> Exercise prompt:
Copy out each line of the data that includes the string "findim".

(Stored data)
-- Opening Marker --
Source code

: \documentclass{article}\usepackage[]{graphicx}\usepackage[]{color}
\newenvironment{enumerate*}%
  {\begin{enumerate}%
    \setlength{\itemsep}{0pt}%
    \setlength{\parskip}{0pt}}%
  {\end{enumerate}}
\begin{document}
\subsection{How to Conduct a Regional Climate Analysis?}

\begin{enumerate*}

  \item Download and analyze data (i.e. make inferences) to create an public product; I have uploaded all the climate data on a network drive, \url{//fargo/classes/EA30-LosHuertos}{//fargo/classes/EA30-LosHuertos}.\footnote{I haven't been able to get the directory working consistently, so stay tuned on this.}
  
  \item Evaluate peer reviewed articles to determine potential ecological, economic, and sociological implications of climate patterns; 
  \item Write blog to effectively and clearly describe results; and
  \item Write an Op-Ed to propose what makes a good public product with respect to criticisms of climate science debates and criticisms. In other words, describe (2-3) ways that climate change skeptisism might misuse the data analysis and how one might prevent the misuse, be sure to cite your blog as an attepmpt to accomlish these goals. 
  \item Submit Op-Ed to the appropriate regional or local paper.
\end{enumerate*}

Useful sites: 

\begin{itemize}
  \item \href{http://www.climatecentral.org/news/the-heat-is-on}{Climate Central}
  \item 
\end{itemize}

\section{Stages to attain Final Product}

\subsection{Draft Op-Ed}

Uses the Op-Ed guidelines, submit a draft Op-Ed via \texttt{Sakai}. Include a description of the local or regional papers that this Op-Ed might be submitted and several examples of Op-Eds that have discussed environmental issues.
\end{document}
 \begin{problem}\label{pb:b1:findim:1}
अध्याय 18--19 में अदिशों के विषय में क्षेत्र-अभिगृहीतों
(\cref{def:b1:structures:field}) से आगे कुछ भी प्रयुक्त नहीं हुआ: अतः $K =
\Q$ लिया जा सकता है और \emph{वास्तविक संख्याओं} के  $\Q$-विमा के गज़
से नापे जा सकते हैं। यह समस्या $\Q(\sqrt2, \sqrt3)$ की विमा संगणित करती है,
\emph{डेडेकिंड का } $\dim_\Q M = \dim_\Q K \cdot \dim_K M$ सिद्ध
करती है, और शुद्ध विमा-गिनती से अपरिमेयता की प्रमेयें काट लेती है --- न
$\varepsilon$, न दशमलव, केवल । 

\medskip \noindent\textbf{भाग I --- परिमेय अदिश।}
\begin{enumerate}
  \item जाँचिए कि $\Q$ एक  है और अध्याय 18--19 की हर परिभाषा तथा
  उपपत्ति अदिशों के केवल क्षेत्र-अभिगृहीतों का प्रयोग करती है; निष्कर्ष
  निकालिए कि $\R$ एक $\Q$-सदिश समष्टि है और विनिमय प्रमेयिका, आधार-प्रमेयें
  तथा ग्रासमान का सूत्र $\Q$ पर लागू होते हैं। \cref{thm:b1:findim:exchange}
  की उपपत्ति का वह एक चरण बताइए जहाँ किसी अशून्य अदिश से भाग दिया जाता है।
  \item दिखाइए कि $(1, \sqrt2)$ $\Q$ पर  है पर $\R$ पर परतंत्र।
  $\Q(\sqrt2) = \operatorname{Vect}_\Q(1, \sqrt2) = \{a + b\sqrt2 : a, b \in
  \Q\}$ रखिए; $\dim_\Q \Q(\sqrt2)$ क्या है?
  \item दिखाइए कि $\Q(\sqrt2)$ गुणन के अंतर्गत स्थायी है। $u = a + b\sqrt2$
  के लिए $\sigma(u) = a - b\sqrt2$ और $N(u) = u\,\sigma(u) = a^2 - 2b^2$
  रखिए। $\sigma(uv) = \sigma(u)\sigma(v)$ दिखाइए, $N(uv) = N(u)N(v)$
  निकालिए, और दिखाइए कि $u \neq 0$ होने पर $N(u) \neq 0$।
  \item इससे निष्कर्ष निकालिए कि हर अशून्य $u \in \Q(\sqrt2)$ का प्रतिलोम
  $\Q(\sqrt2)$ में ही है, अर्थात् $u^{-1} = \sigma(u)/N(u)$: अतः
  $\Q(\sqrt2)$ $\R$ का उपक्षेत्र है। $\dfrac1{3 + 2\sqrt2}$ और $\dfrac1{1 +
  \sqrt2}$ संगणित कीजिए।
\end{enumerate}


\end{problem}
-- Closing Marker --
> Response below:
 \begin{problem}\label{pb:b1:findim:1}
  तथा ग्रासमान का सूत्र $\Q$ पर लागू होते हैं। \cref{thm:b1:findim:exchange}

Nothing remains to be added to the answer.